Trip to the Academy Art Museum, Easton, MD
Drove down to the Eastern Shore of Maryland on Thursday. You cross the high suspended bridge over the Chesapeake Bay and descend into another world from the Washington-Baltimore sprawl. It's rural and flat and perfect for agriculture, which they do there big time.
I was headed to the town of Easton which boasts the Academy Art Museum, an impressive institution I've watched grow since I first started visiting in the early 1970's. Back then it was a community arts center that was starting to acquire the beginnings of a Permanent Collection, but was still rough hewn.
One of the reasons I went was to attend the Annual Member's BBQ and I was able to meet the new Director of the Museum, Erik Neil, PhD. Erik, as the letters after his name imply, is an art historian. He's former Director of the Heckscher Museum of Art on Long Island and prior to that had run the art galleries at Tulane University. Running any nonprofit in a recession is challenging, so I wish Erik and his staff the best in attracting support for this deserving Museum. (Any deep-pocketed readers of this blog should send the Academy Art Museum a check right away. When my own ship comes in I'll give them a least a couple of its lifeboats).
The Museum has an intriguing personality. On the one hand, the Eastern Shore is a real bastion of traditional art.

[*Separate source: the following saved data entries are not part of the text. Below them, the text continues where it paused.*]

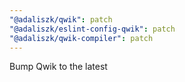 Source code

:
 ```yaml
---
"@adaliszk/qwik": patch
"@adaliszk/eslint-config-qwik": patch
"@adaliszk/qwik-compiler": patch
---
```


Bump Qwik to the latest
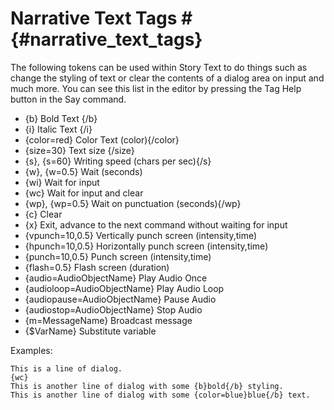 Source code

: # Narrative Text Tags # {#narrative_text_tags}

The following tokens can be used within Story Text to do things such as change the styling of text or clear the contents of a dialog area on input and much more. You can see this list in the editor by pressing the Tag Help button in the Say command.

* {b} Bold Text {/b}
* {i} Italic Text {/i}
* {color=red} Color Text (color){/color}
* {size=30} Text size {/size}
* {s}, {s=60} Writing speed (chars per sec){/s}
* {w}, {w=0.5} Wait (seconds)
* {wi} Wait for input
* {wc} Wait for input and clear
* {wp}, {wp=0.5} Wait on punctuation (seconds){/wp}
* {c} Clear
* {x} Exit, advance to the next command without waiting for input
* {vpunch=10,0.5} Vertically punch screen (intensity,time)
* {hpunch=10,0.5} Horizontally punch screen (intensity,time)
* {punch=10,0.5} Punch screen (intensity,time)
* {flash=0.5} Flash screen (duration)
* {audio=AudioObjectName} Play Audio Once
* {audioloop=AudioObjectName} Play Audio Loop
* {audiopause=AudioObjectName} Pause Audio
* {audiostop=AudioObjectName} Stop Audio
* {m=MessageName} Broadcast message
* {$VarName} Substitute variable

Examples:

```
This is a line of dialog.
{wc}
This is another line of dialog with some {b}bold{/b} styling.
This is another line of dialog with some {color=blue}blue{/b} text.
```
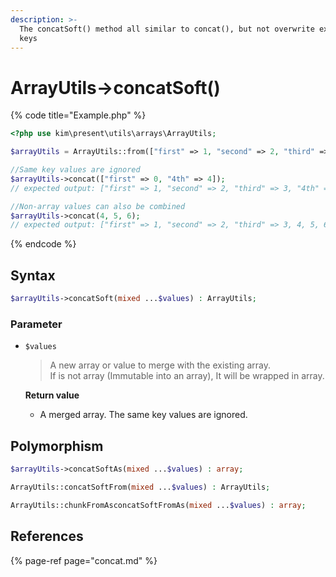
 ```yaml
---
description: >-
  The concatSoft() method all similar to concat(), but not overwrite existing
  keys
---
```


# ArrayUtils-&gt;concatSoft\(\)

{% code title="Example.php" %}
```php
<?php use kim\present\utils\arrays\ArrayUtils;

$arrayUtils = ArrayUtils::from(["first" => 1, "second" => 2, "third" => 3]);

//Same key values are ignored
$arrayUtils->concat(["first" => 0, "4th" => 4]);
// expected output: ["first" => 1, "second" => 2, "third" => 3, "4th" => 4]

//Non-array values ​​can also be combined
$arrayUtils->concat(4, 5, 6);
// expected output: ["first" => 1, "second" => 2, "third" => 3, 4, 5, 6]
```
{% endcode %}

## Syntax

```php
$arrayUtils->concatSoft(mixed ...$values) : ArrayUtils;
```

### Parameter

* `$values`

  > A new array or value to merge with the existing array.  
  > If is not array \(Immutable into an array\), It will be wrapped in array.

  **Return value**

  * A merged array. The same key values ​​are ignored.

## Polymorphism

```php
$arrayUtils->concatSoftAs(mixed ...$values) : array;
```

```php
ArrayUtils::concatSoftFrom(mixed ...$values) : ArrayUtils;
```

```php
ArrayUtils::chunkFromAsconcatSoftFromAs(mixed ...$values) : array;
```

## References

{% page-ref page="concat.md" %}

The Museum has a long history of showing and collecting realist painting, and landscape painting in particular. But it also regularly shows work that is thoroughly modernist. This month they're opening a show of the fifty works they received as a gift from the Dorothy and Herbert Vogel Foundation, a largely conceptual batch of work. Brian Young, the AAM's Curator has a special enthusiasm for such art and speaks articulately about its underlying themes. Hopefully he'll be permanently stationed in the galleries to explain it to any confused or bemused visitors during the show.
One of the other things that brought me down to the Museum last week was a little exhibit they have up of landscapes from their Permanent Collection that includes work by Eugene Leake and Henry Coe. Leake painted the oil above titled Young Trees on a Grey Summer Morning from 1974.
Leake was President of the Maryland Institute College of Art and was responsible for hiring me to come from the West Coast to join the faculty at MICA in 1973. He saw in my paintings a kindred spirit to his own, and as he was planning to retire to devote himself to his painting, he must have figured I could help keep the torch burning for his kind of painting at MICA after he was gone. Lord knows, I've been doing my best.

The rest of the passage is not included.